Mais tarde, Bolsonaro foi questionado novamente sobre a operação, mas não quis comentar detalhes.

— Não. Pergunta para o advogado. Pergunta para o advogado — desconversou.

Questionado sobre a reunião que teve na quarta-feira com o advogado Frederick Wassef, com a presença de Flávio e do deputado federal Eduardo Bolsonaro (PSL-SP), o presidente afirmou que foi para discutir a investigação sobre Adélio Bispo, preso por esfaquear Bolsonaro durante a campanha eleitoral. Wassef defende tanto Flávio na investigação do MP como Bolsonaro no caso Adélio.

— Ele é meu advogado no caso Adélio. Mais alguma coisa? Mais alguma coisa? É meu advogado no caso Adélio.

Advogado de Queiroz deixa o caso alegando ‘foro íntimo’

O advogado Paulo Klein deixou ontem a defesa de Fabrício Queiroz, ex-assessor de Flávio Bolsonaro (sem partido-RJ) na Assembleia Legislativa do Rio (Alerj). Em nota, o advogado alega “motivos de foro íntimo” para a decisão.

“Paulo Klein, advogado do senhor Fabrício Queiroz, vem por meio desta nota informar que não mais representa os interesses dele e de sua respectiva família, por questões de foro íntimo, nada obstante tenha plena e absoluta convicção da inocência deles com relação aos fatos ora investigados pelo Ministério Público”, diz a nota divulgada.

A saída do advogado acontece um dia após operação do Ministério Público para cumprir 24 mandados de busca e apreensão em endereços ligados ao senador e a ex-assessores dele na Alerj, entre eles ex-funcionários indicados por Queiroz.

Na quarta-feira, Paulo Klein fez sua última manifestação na condição de defensor de Queiroz, quando classificou de “desnecessária” e “surpreendente” a operação de busca autorizada pela Justiça do Rio.

“A defesa de Fabrício Queiroz recebe a informação a respeito da recente medida de busca e apreensão com tranquilidade e ao mesmo tempo surpresa, pois absolutamente desnecessária, uma vez que ele sempre colaborou com as investigações, já tendo, inclusive, apresentado todos os esclarecimentos à respeito dos fatos”, disse Klein. “Ademais, surpreende que mesmo o MP reconhecendo que o juízo de primeira instância seria incompetente para processar e julgar qualquer pedido relacionado ao ex-deputado o tenha feito e obtido a referida decisão, repita-se, de forma absolutamente desnecessária.”

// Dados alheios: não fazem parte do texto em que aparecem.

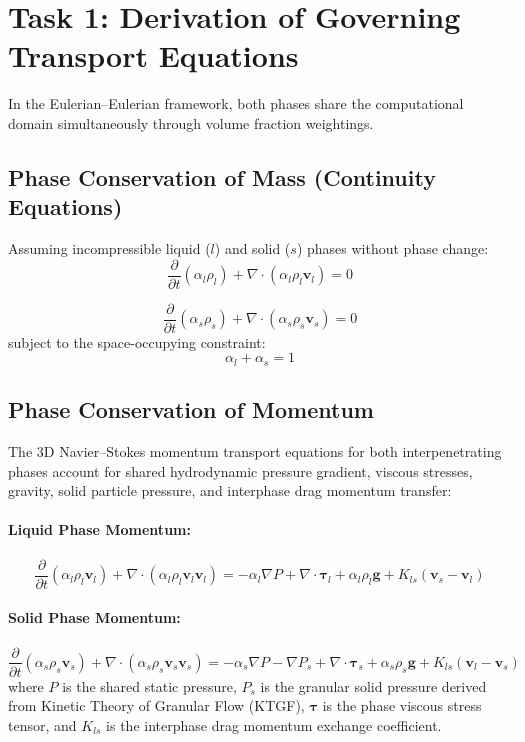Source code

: \documentclass[12pt,a4paper]{article}
\begin{document}
\section{Task 1: Derivation of Governing Transport Equations}
In the Eulerian--Eulerian framework, both phases share the computational domain simultaneously through volume fraction weightings.

\subsection{Phase Conservation of Mass (Continuity Equations)}
Assuming incompressible liquid ($l$) and solid ($s$) phases without phase change:
\begin{equation}
\frac{\partial}{\partial t} (\alpha_l \rho_l) + \nabla \cdot (\alpha_l \rho_l \mathbf{v}_l) = 0
\end{equation}

\begin{equation}
\frac{\partial}{\partial t} (\alpha_s \rho_s) + \nabla \cdot (\alpha_s \rho_s \mathbf{v}_s) = 0
\end{equation}
subject to the space-occupying constraint:
\begin{equation}
\alpha_l + \alpha_s = 1
\end{equation}

\subsection{Phase Conservation of Momentum}
The 3D Navier--Stokes momentum transport equations for both interpenetrating phases account for shared hydrodynamic pressure gradient, viscous stresses, gravity, solid particle pressure, and interphase drag momentum transfer:

\paragraph{Liquid Phase Momentum:}
\begin{equation}
\frac{\partial}{\partial t}(\alpha_l \rho_l \mathbf{v}_l) + \nabla \cdot (\alpha_l \rho_l \mathbf{v}_l \mathbf{v}_l) = -\alpha_l \nabla P + \nabla \cdot \boldsymbol{\tau}_l + \alpha_l \rho_l \mathbf{g} + K_{ls}(\mathbf{v}_s - \mathbf{v}_l)
\end{equation}

\paragraph{Solid Phase Momentum:}
\begin{equation}
\frac{\partial}{\partial t}(\alpha_s \rho_s \mathbf{v}_s) + \nabla \cdot (\alpha_s \rho_s \mathbf{v}_s \mathbf{v}_s) = -\alpha_s \nabla P - \nabla P_s + \nabla \cdot \boldsymbol{\tau}_s + \alpha_s \rho_s \mathbf{g} + K_{ls}(\mathbf{v}_l - \mathbf{v}_s)
\end{equation}
where $P$ is the shared static pressure, $P_s$ is the granular solid pressure derived from Kinetic Theory of Granular Flow (KTGF), $\boldsymbol{\tau}$ is the phase viscous stress tensor, and $K_{ls}$ is the interphase drag momentum exchange coefficient.
\end{document}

Segundo a investigação do MP, Flávio nomeava assessores orientados a devolver parte de seus salários para o grupo; o ex-policial militar FabrícioQueiroz fazia toda a operação de recolhimento da remuneração dos funcionários; e alo jade chocolates de Flávio num shopping da Barra da Tijuca e negócios imobiliários do senador serviam para lavar o dinheiro ilegalmente.

Entre as provas apresentadas para sustentar os pedidos de busca da operação de ontem, os promotores do MP identificaram 483 depósitos de pelo menos 13 ex-assessores na conta bancária de Queiroz, por transferência, cheque ou dinheiro em espécie, num total de R$ 2 milhões; outro grupo de ex-assessores que sacavam quase que integralmente o salário; e conversas em aplicativos de mensagem obtidas no celular de uma ex-assessora.

Também aparecem como indícios que completam o esquema, segundo o MP, depósitos em dinheiro na conta da loja de chocolates de Flávio Bolsonaro e a “grande desproporção” de lucro obtidos entre o senador e seu sócio na loja, embora o contrato previsse 50% de cotas para cada um.